- Exercise description -
Return only the number of lines in the entries below that hold the word "https".

- Entries provided -
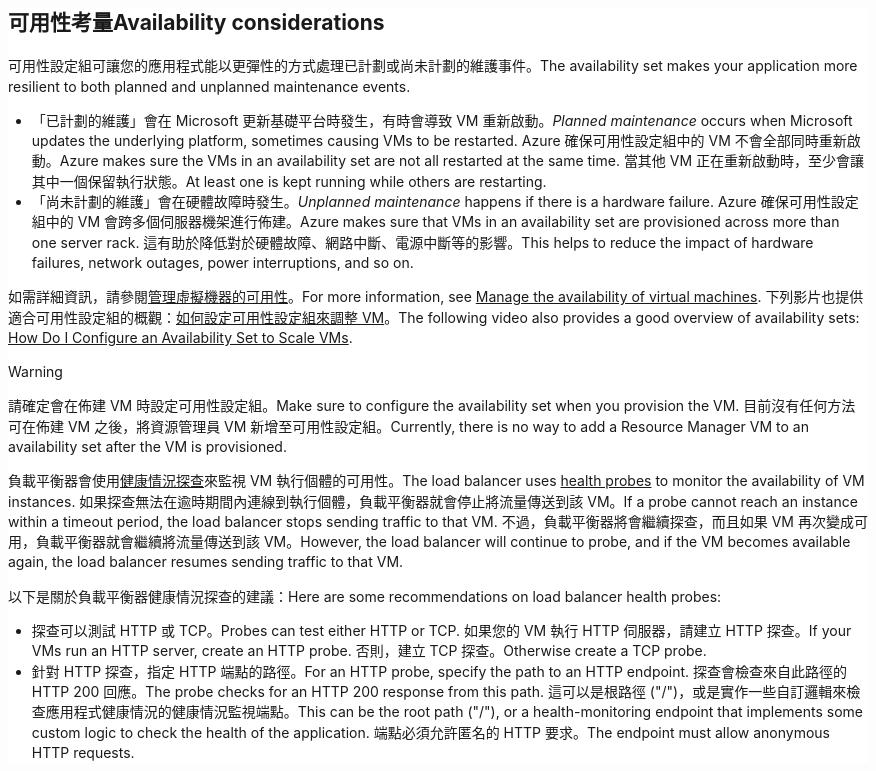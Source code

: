 ## <a name="availability-considerations"></a><span data-ttu-id="4018d-192">可用性考量</span><span class="sxs-lookup"><span data-stu-id="4018d-192">Availability considerations</span></span>

<span data-ttu-id="4018d-193">可用性設定組可讓您的應用程式能以更彈性的方式處理已計劃或尚未計劃的維護事件。</span><span class="sxs-lookup"><span data-stu-id="4018d-193">The availability set makes your application more resilient to both planned and unplanned maintenance events.</span></span>

* <span data-ttu-id="4018d-194">「已計劃的維護」會在 Microsoft 更新基礎平台時發生，有時會導致 VM 重新啟動。</span><span class="sxs-lookup"><span data-stu-id="4018d-194">*Planned maintenance* occurs when Microsoft updates the underlying platform, sometimes causing VMs to be restarted.</span></span> <span data-ttu-id="4018d-195">Azure 確保可用性設定組中的 VM 不會全部同時重新啟動。</span><span class="sxs-lookup"><span data-stu-id="4018d-195">Azure makes sure the VMs in an availability set are not all restarted at the same time.</span></span> <span data-ttu-id="4018d-196">當其他 VM 正在重新啟動時，至少會讓其中一個保留執行狀態。</span><span class="sxs-lookup"><span data-stu-id="4018d-196">At least one is kept running while others are restarting.</span></span>
* <span data-ttu-id="4018d-197">「尚未計劃的維護」會在硬體故障時發生。</span><span class="sxs-lookup"><span data-stu-id="4018d-197">*Unplanned maintenance* happens if there is a hardware failure.</span></span> <span data-ttu-id="4018d-198">Azure 確保可用性設定組中的 VM 會跨多個伺服器機架進行佈建。</span><span class="sxs-lookup"><span data-stu-id="4018d-198">Azure makes sure that VMs in an availability set are provisioned across more than one server rack.</span></span> <span data-ttu-id="4018d-199">這有助於降低對於硬體故障、網路中斷、電源中斷等的影響。</span><span class="sxs-lookup"><span data-stu-id="4018d-199">This helps to reduce the impact of hardware failures, network outages, power interruptions, and so on.</span></span>

<span data-ttu-id="4018d-200">如需詳細資訊，請參閱[管理虛擬機器的可用性][availability-set]。</span><span class="sxs-lookup"><span data-stu-id="4018d-200">For more information, see [Manage the availability of virtual machines][availability-set].</span></span> <span data-ttu-id="4018d-201">下列影片也提供適合可用性設定組的概觀：[如何設定可用性設定組來調整 VM][availability-set-ch9]。</span><span class="sxs-lookup"><span data-stu-id="4018d-201">The following video also provides a good overview of availability sets: [How Do I Configure an Availability Set to Scale VMs][availability-set-ch9].</span></span>

> [!WARNING]
> <span data-ttu-id="4018d-202">請確定會在佈建 VM 時設定可用性設定組。</span><span class="sxs-lookup"><span data-stu-id="4018d-202">Make sure to configure the availability set when you provision the VM.</span></span> <span data-ttu-id="4018d-203">目前沒有任何方法可在佈建 VM 之後，將資源管理員 VM 新增至可用性設定組。</span><span class="sxs-lookup"><span data-stu-id="4018d-203">Currently, there is no way to add a Resource Manager VM to an availability set after the VM is provisioned.</span></span>

<span data-ttu-id="4018d-204">負載平衡器會使用[健康情況探查][health-probes]來監視 VM 執行個體的可用性。</span><span class="sxs-lookup"><span data-stu-id="4018d-204">The load balancer uses [health probes][health-probes] to monitor the availability of VM instances.</span></span> <span data-ttu-id="4018d-205">如果探查無法在逾時期間內連線到執行個體，負載平衡器就會停止將流量傳送到該 VM。</span><span class="sxs-lookup"><span data-stu-id="4018d-205">If a probe cannot reach an instance within a timeout period, the load balancer stops sending traffic to that VM.</span></span> <span data-ttu-id="4018d-206">不過，負載平衡器將會繼續探查，而且如果 VM 再次變成可用，負載平衡器就會繼續將流量傳送到該 VM。</span><span class="sxs-lookup"><span data-stu-id="4018d-206">However, the load balancer will continue to probe, and if the VM becomes available again, the load balancer resumes sending traffic to that VM.</span></span>

<span data-ttu-id="4018d-207">以下是關於負載平衡器健康情況探查的建議：</span><span class="sxs-lookup"><span data-stu-id="4018d-207">Here are some recommendations on load balancer health probes:</span></span>

* <span data-ttu-id="4018d-208">探查可以測試 HTTP 或 TCP。</span><span class="sxs-lookup"><span data-stu-id="4018d-208">Probes can test either HTTP or TCP.</span></span> <span data-ttu-id="4018d-209">如果您的 VM 執行 HTTP 伺服器，請建立 HTTP 探查。</span><span class="sxs-lookup"><span data-stu-id="4018d-209">If your VMs run an HTTP server, create an HTTP probe.</span></span> <span data-ttu-id="4018d-210">否則，建立 TCP 探查。</span><span class="sxs-lookup"><span data-stu-id="4018d-210">Otherwise create a TCP probe.</span></span>
* <span data-ttu-id="4018d-211">針對 HTTP 探查，指定 HTTP 端點的路徑。</span><span class="sxs-lookup"><span data-stu-id="4018d-211">For an HTTP probe, specify the path to an HTTP endpoint.</span></span> <span data-ttu-id="4018d-212">探查會檢查來自此路徑的 HTTP 200 回應。</span><span class="sxs-lookup"><span data-stu-id="4018d-212">The probe checks for an HTTP 200 response from this path.</span></span> <span data-ttu-id="4018d-213">這可以是根路徑 ("/")，或是實作一些自訂邏輯來檢查應用程式健康情況的健康情況監視端點。</span><span class="sxs-lookup"><span data-stu-id="4018d-213">This can be the root path ("/"), or a health-monitoring endpoint that implements some custom logic to check the health of the application.</span></span> <span data-ttu-id="4018d-214">端點必須允許匿名的 HTTP 要求。</span><span class="sxs-lookup"><span data-stu-id="4018d-214">The endpoint must allow anonymous HTTP requests.</span></span>

[availability-set]: /azure/virtual-machines/virtual-machines-windows-manage-availability
[availability-set-ch9]: https://channel9.msdn.com/Series/Microsoft-Azure-Fundamentals-Virtual-Machines/08
[azbb]: https://github.com/mspnp/template-building-blocks/wiki/Install-Azure-Building-Blocks
[azure-automation]: /azure/automation/automation-intro
[azure-cli]: /azure/virtual-machines-command-line-tools
[azure-cli-2]: /azure/install-azure-cli?view=azure-cli-latest
[azure-dns]: /azure/dns/dns-overview
[git]: https://github.com/mspnp/reference-architectures/tree/master/virtual-machines/multi-vm
[github-folder]: https://github.com/mspnp/reference-architectures/tree/master/virtual-machines/multi-vm
[health-probe-log]: /azure/load-balancer/load-balancer-monitor-log
[health-probes]: /azure/load-balancer/load-balancer-overview#load-balancer-features
[health-probe-ip]: /azure/virtual-network/virtual-networks-nsg#special-rules
[load-balancer]: /azure/load-balancer/load-balancer-get-started-internet-arm-cli
[load-balancer-hashing]: /azure/load-balancer/load-balancer-overview#load-balancer-features
[naming-conventions]: ../../best-practices/naming-conventions.md
[network-security]: /azure/best-practices-network-security
[nsg]: /azure/virtual-network/virtual-networks-nsg
[premium]: /azure/storage/common/storage-premium-storage
[ref-arch-repo]: https://github.com/mspnp/reference-architectures
[resource-manager-overview]: /azure/azure-resource-manager/resource-group-overview 
[runbook-gallery]: /azure/automation/automation-runbook-gallery#runbooks-in-runbook-gallery
[single-vm]: single-vm.md
[subscription-limits]: /azure/azure-subscription-service-limits
[visio-download]: https://archcenter.blob.core.windows.net/cdn/vm-reference-architectures.vsdx
[vm-disk-limits]: /azure/azure-subscription-service-limits#virtual-machine-disk-limits
[vm-scaleset]: /azure/virtual-machine-scale-sets/virtual-machine-scale-sets-overview
[vm-sizes]: https://azure.microsoft.com/documentation/articles/virtual-machines-windows-sizes/
[vm-sla]: https://azure.microsoft.com/support/legal/sla/virtual-machines/v1_2/
[vmss]: /azure/virtual-machine-scale-sets/virtual-machine-scale-sets-overview
[vmss-design]: /azure/virtual-machine-scale-sets/virtual-machine-scale-sets-design-overview
[vmss-quickstart]: https://azure.microsoft.com/documentation/templates/?term=scale+set
[0]: ./images/multi-vm-diagram.png "Azure 中多個 VM 的解決方案架構是由具有兩個 VM 和一個負載平衡器的可用性設定組所組成"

- Written response -
9